The graph pruning stage consists of three steps as well
- Pruning links using paired-end reads, when links have less than
--pe-abs-thr
absolute paired-end support and less than--pe-rel-thr
relative support (the cutoffs correspond respectively totau1
andtau2
in the paper) - Pruning the links using both paired-ends and read clouds, when there is less than
--pe-rc-rel-thr
support (rho1
in the paper) - Pruning links using paired-end reads, when there is less than
--pe-rel-prun-thr
relative support (rho2
in the paper) or the link is supported by less than--rc-abs-thr
wells that are in common between its two adjacent vertices.
Finally, we produce the output orderings by contracting unambiguous path in the pruned graph.
Inspecting the assembly graph
If an assembly does not achieve the desired level of quality, it may be useful to inspect the scaffold graph and try to see what goes wrong. Architect has a simple viewer module for doing that.
usage: architect.py view [-h] --fasta FASTA --edges EDGES --containment
CONTAINMENT [--edge EDGE] [--vertex VERTEX]
[--check-correctness] [--dot DOT] [--gfa GFA]
[--log LOG]
optional arguments:
-h, --help show this help message and exit
--fasta FASTA Input scaffolds/contigs
--edges EDGES Known paired-end or read cloud connections
--containment CONTAINMENT
Container hits and various meta-data
--edge EDGE View neighborhood around particular edge id
--vertex VERTEX View neighborhood around particular vertex id
--check-correctness Check if edges are correct using true intervals
--dot DOT Dotfile for visualization in Abyss Explorer
--gfa GFA GFA file for visualization in Bandage
--log LOG Save stdout to log file
The input parameters fasta
, edges
, and containment
are same as in the scaffolding module.
Now, we can also ask Architect to print information about a given vertex or edge (and their neighborhood). For that, we use the --edge
and --vertex
flags, together with the corresponding ids.

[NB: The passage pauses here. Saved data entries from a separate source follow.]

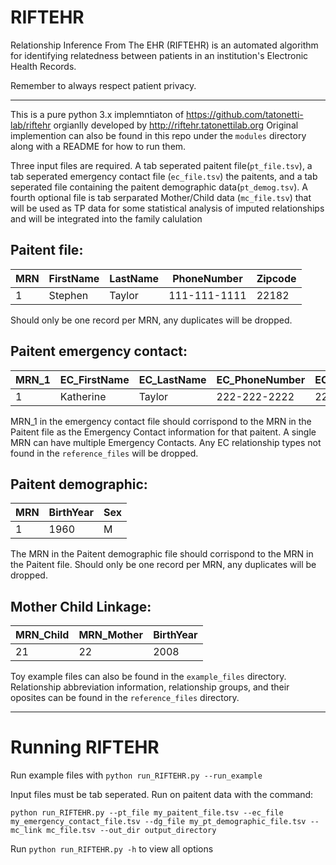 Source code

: # RIFTEHR

Relationship Inference From The EHR (RIFTEHR) is an automated algorithm for identifying relatedness between patients in an institution's Electronic Health Records.

Remember to always respect patient privacy.

---

This is a pure python 3.x implemntiaton of https://github.com/tatonetti-lab/riftehr orgianlly developed by http://riftehr.tatonettilab.org  Original implemention can also be found in this repo under the `modules` directory along with a README for how to run them.

Three input files are required.  A tab seperated paitent file(`pt_file.tsv`), a tab seperated emergency contact file (`ec_file.tsv`) the paitents, and a tab seperated file containing the paitent demographic data(`pt_demog.tsv`).  A fourth optional file is tab serparated Mother/Child data (`mc_file.tsv`) that will be used as TP data for some statistical analysis of imputed relationships and will be integrated into the family calulation

## Paitent file:

| MRN | FirstName | LastName | PhoneNumber | Zipcode |
| --- | --- | --- | --- | --- |
| 1 | Stephen | Taylor | 111-111-1111 | 22182 |

Should only be one record per MRN, any duplicates will be dropped.

## Paitent emergency contact:

| MRN_1 | EC_FirstName | EC_LastName | EC_PhoneNumber | EC_Zipcode | EC_Relationship |
| --- | --- | --- | --- | --- | --- |
| 1 | Katherine | Taylor | 222-222-2222 | 22182 | SPO |

MRN_1 in the emergency contact file should corrispond to the MRN in the Paitent file as the Emergency Contact information for that paitent.  A single MRN can have multiple Emergency Contacts.  Any EC relationship types not found in the `reference_files` will be dropped.

## Paitent demographic:

| MRN | BirthYear | Sex |
| --- | --- | --- |
| 1 | 1960 | M |

The MRN in the Paitent demographic file should corrispond to the MRN in the Paitent file.  Should only be one record per MRN, any duplicates will be dropped.

## Mother Child Linkage:

| MRN_Child | MRN_Mother | BirthYear |
| --- | --- | --- |
| 21 | 22 | 2008 |

Toy example files can also be found in the `example_files` directory. Relationship abbreviation information, relationship groups, and their oposites can be found in the `reference_files` directory.



---
# Running RIFTEHR

Run example files with `python run_RIFTEHR.py --run_example`

Input files must be tab seperated.  Run on paitent data with the command:

 `python run_RIFTEHR.py --pt_file my_paitent_file.tsv --ec_file my_emergency_contact_file.tsv --dg_file my_pt_demographic_file.tsv --mc_link mc_file.tsv --out_dir output_directory`

 Run `python run_RIFTEHR.py -h` to view all options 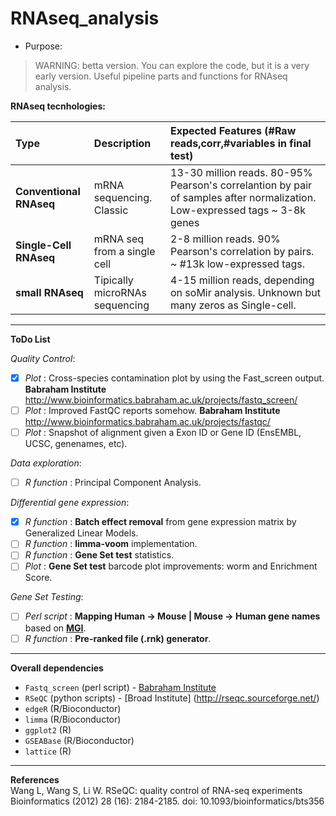 # RNAseq_analysis
* Purpose: 
> WARNING: betta version. You can explore the code, but it is a very early version.
> Useful pipeline parts and functions for RNAseq analysis.

**RNAseq tecnhologies:**

|Type|Description|Expected Features (#Raw reads,corr,#variables in final test)|  
|:---------|:-----------------|:------------------------|
|**Conventional RNAseq**|mRNA sequencing. Classic|13-30 million reads. 80-95% Pearson's correlantion by pair of samples after normalization. Low-expressed tags ~ 3-8k genes|
|**Single-Cell RNAseq**| mRNA seq from a single cell| 2-8 million reads. 90% Pearson's correlation by pairs. ~ #13k low-expressed tags.|
|**small RNAseq**|Tipically microRNAs sequencing|4-15 million reads, depending on soMir analysis. Unknown but many zeros as Single-cell.|

-----------------------------
**ToDo List**

*Quality Control*:

* [X] *Plot* : Cross-species contamination plot by using the Fast_screen output. **Babraham Institute** <http://www.bioinformatics.babraham.ac.uk/projects/fastq_screen/>
* [ ] *Plot* : Improved FastQC reports somehow. **Babraham Institute** <http://www.bioinformatics.babraham.ac.uk/projects/fastqc/>
* [ ] *Plot* : Snapshot of alignment given a Exon ID or Gene ID (EnsEMBL, UCSC, genenames, etc).

*Data exploration*:
* [ ] *R function* : Principal Component Analysis.

*Differential gene expression*:
* [x] *R function* : **Batch effect removal** from gene expression matrix by Generalized Linear Models.
* [ ] *R function* : **limma-voom** implementation.
* [ ] *R function* : **Gene Set test** statistics.
* [ ] *Plot* : **Gene Set test** barcode plot improvements: worm and Enrichment Score.

*Gene Set Testing*:
* [ ] *Perl script* : **Mapping Human -> Mouse | Mouse -> Human gene names** based on [**MGI**](http://www.informatics.jax.org/homology.shtml).
* [ ] *R function* : **Pre-ranked file (.rnk) generator**.

--------------------------------

**Overall dependencies**
* `Fastq_screen` (perl script) - [Babraham Institute](http://www.bioinformatics.babraham.ac.uk/projects/fastq_screen/)
* `RSeQC` (python scripts) - [Broad Institute] (http://rseqc.sourceforge.net/)
* `edgeR` (R/Bioconductor)
* `limma` (R/Bioconductor)
* `ggplot2` (R)
* `GSEABase` (R/Bioconductor)
* `lattice` (R)

---------------------------------

**References**   
Wang L, Wang S, Li W. RSeQC: quality control of RNA-seq experiments Bioinformatics (2012) 28 (16): 2184-2185. doi: 10.1093/bioinformatics/bts356

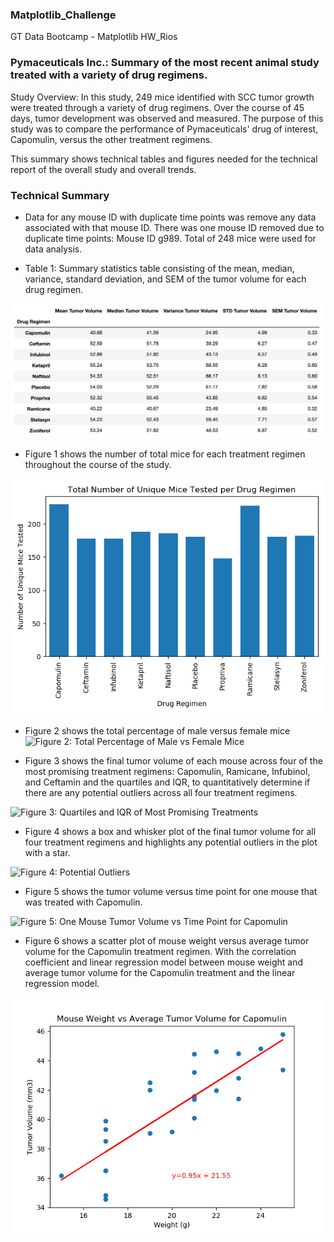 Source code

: ### Matplotlib_Challenge
GT Data Bootcamp - Matplotlib HW_Rios

### Pymaceuticals Inc.: Summary of the most recent animal study treated with a variety of drug regimens. 

Study Overview: In this study, 249 mice identified with SCC tumor growth were treated through a variety of drug regimens. Over the course of 45 days, tumor development was observed and measured. The purpose of this study was to compare the performance of Pymaceuticals' drug of interest, Capomulin, versus the other treatment regimens. 

This summary shows technical tables and figures needed for the technical report of the overall study and overall trends.

### Technical Summary

* Data for any mouse ID with duplicate time points was remove any data associated with that mouse ID.  There was one mouse ID removed due to duplicate time points: Mouse ID g989.  Total of 248 mice were used for data analysis.

* Table 1: Summary statistics table consisting of the mean, median, variance, standard deviation, and SEM of the tumor volume for each drug regimen.

![Table 1: Summary Stats for Each Drug Regimen](figures/summary_drug_regimens.png)

* Figure 1 shows the number of total mice for each treatment regimen throughout the course of the study.

![Figure 1: Total Number of Mice per Regimen](figures/barplottotalmice.png)

* Figure 2 shows the total percentage of male versus female mice
![Figure 2: Total Percentage of Male vs Female Mice](sexofmice.png)

* Figure 3 shows the final tumor volume of each mouse across four of the most promising treatment regimens: Capomulin, Ramicane, Infubinol, and Ceftamin and the quartiles and IQR, to quantitatively determine if there are any potential outliers across all four treatment regimens.

![Figure 3: Quartiles and IQR of Most Promising Treatments](iqr_four_regimens.png)

* Figure 4 shows a box and whisker plot of the final tumor volume for all four treatment regimens and highlights any potential outliers in the plot with a star.

![Figure 4: Potential Outliers](lasttumorvol.png)

* Figure 5 shows the tumor volume versus time point for one mouse that was treated with Capomulin.

![Figure 5: One Mouse Tumor Volume vs Time Point for Capomulin](onemousetumorvol_capomulin.png)

* Figure 6 shows a scatter plot of mouse weight versus average tumor volume for the Capomulin treatment regimen.  With the correlation coefficient and linear regression model between mouse weight and average tumor volume for the Capomulin treatment and the linear regression model.

![Figure 6: Mouse Weight vs Average Tumor Volume for Capomulin](linregcopomulin.png)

In addition to neighboring vertices and adjacent edges, this will print information about incident wells, as well as the true genomic regions of the vertices (if the right information is given as input; see below).
We may also print the entire assembly graph in .gfa
or .dot
format, that can be then fed into third-party visualization software.

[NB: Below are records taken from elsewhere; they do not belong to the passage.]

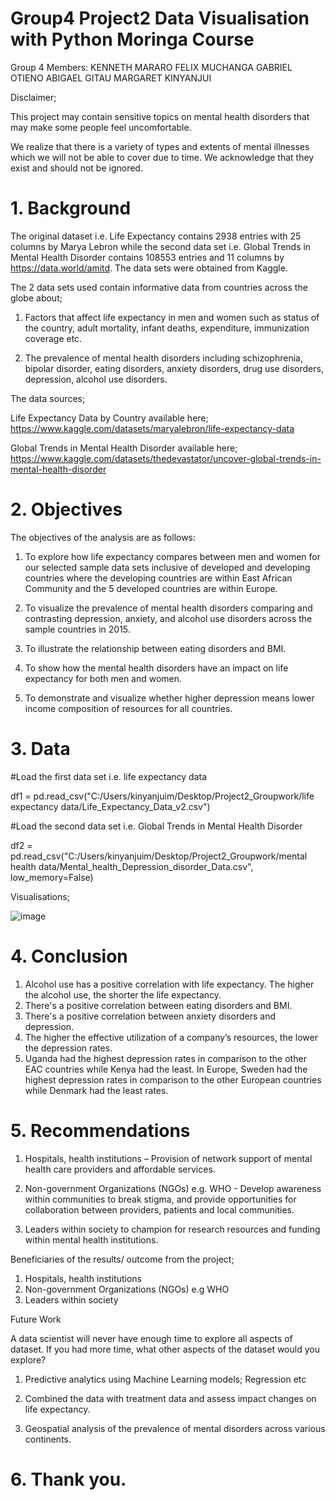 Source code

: # Group4 Project2 Data Visualisation with Python Moringa Course

Group 4 Members:
KENNETH MARARO
FELIX MUCHANGA
GABRIEL OTIENO
ABIGAEL GITAU
MARGARET KINYANJUI


Disclaimer;

This project may contain sensitive topics on mental health disorders that may make some people feel uncomfortable.

We realize that there is a variety of types and extents of mental illnesses which we will not be able to cover due to time. We acknowledge that they exist and should not be ignored.

# 1. Background

The original dataset i.e. Life Expectancy contains 2938 entries with 25 columns by Marya Lebron while the second data set i.e. Global Trends in Mental Health Disorder contains 108553 entries and 11 columns by https://data.world/amitd. The data sets were obtained from Kaggle.

The 2 data sets used contain informative data from countries across the globe about;
1. Factors that affect life expectancy in men and women such as status of the country, adult mortality, infant deaths, expenditure, immunization coverage etc.

2. The prevalence of mental health disorders including schizophrenia, bipolar disorder, eating disorders, anxiety disorders, drug use disorders, depression, alcohol use disorders.

The data sources;

Life Expectancy Data by Country available here; https://www.kaggle.com/datasets/maryalebron/life-expectancy-data

Global Trends in Mental Health Disorder available here; https://www.kaggle.com/datasets/thedevastator/uncover-global-trends-in-mental-health-disorder

# 2. Objectives

The objectives of the analysis are as follows:

1. To explore how life expectancy compares between men and women for our selected sample data sets inclusive of developed and developing countries where the developing countries are within East African Community and the 5 developed countries are within Europe.

2. To visualize the prevalence of mental health disorders comparing and contrasting depression, anxiety, and alcohol use disorders across the sample countries in 2015.

3. To illustrate the relationship between eating disorders and BMI.

4. To show how the mental health disorders have an impact on life expectancy for both men and women.

5. To demonstrate and visualize whether higher depression means lower income composition of resources for all countries.

# 3. Data

#Load the first data set i.e. life expectancy data

df1 = pd.read_csv("C:/Users/kinyanjuim/Desktop/Project2_Groupwork/life expectancy data/Life_Expectancy_Data_v2.csv")

#Load the second data set i.e. Global Trends in Mental Health Disorder

df2 = pd.read_csv("C:/Users/kinyanjuim/Desktop/Project2_Groupwork/mental health data/Mental_health_Depression_disorder_Data.csv", 
                  low_memory=False)

Visualisations;

![image](https://github.com/26margaretwanjiru/Group4_Project2/assets/34502518/5d0acea0-1b08-4aee-a44b-68fc3b93ff4d)


# 4. Conclusion

1. Alcohol use has a positive correlation with life expectancy. The higher the alcohol use, the shorter the life expectancy.
2. There's a positive correlation between eating disorders and BMI.
3. There's a positive correlation between anxiety disorders and depression.
4. The higher the effective utilization of a company’s resources, the lower the depression rates.
5. Uganda had the highest depression rates in comparison to the other EAC countries while Kenya had the least. In Europe, Sweden had the highest depression rates in comparison to the other European countries while Denmark had the least rates.

# 5. Recommendations

1. Hospitals, health institutions – Provision of network support of mental health care providers and affordable services.

2. Non-government Organizations (NGOs) e.g. WHO - Develop awareness within communities to break stigma, and provide opportunities for collaboration between providers, patients and local communities.

3. Leaders within society to champion for research resources and funding within mental health institutions.

Beneficiaries of the results/ outcome from the project;
1. Hospitals, health institutions
2. Non-government Organizations (NGOs) e.g WHO
3. Leaders within society

Future Work

A data scientist will never have enough time to explore all aspects of dataset. If you had more time, what other aspects of the dataset would you explore?

1. Predictive analytics using Machine Learning models; Regression etc

2. Combined the data with treatment data and assess impact changes on life expectancy.

3. Geospatial analysis of the prevalence of mental disorders across various continents.

# 6. Thank you.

Providing ground-truth alignments
When analyzing the assembly of a genome with a known reference, it can be very useful to give Architect the true alignments of the input contigs to the known genome.
These alignments can be obtained by aligning the input contigs/scaffolds to the known reference using a tool such as MUMmer
. The result is a set of intervals chr:start-end
for each contig, which indicate that a portion of the contig aligns to those intervals.
When we start an assembly, we provide these true alignments in the .containment
file in the form of R
-type records. Architect keeps track of these intervals during the scaffolding process. If we then want to query the assembly graph using the view
module, we will be able to see the true regions associated with each vertex. This information can be used in conjunction with the read-cloud alignment to debug the scaffolding process.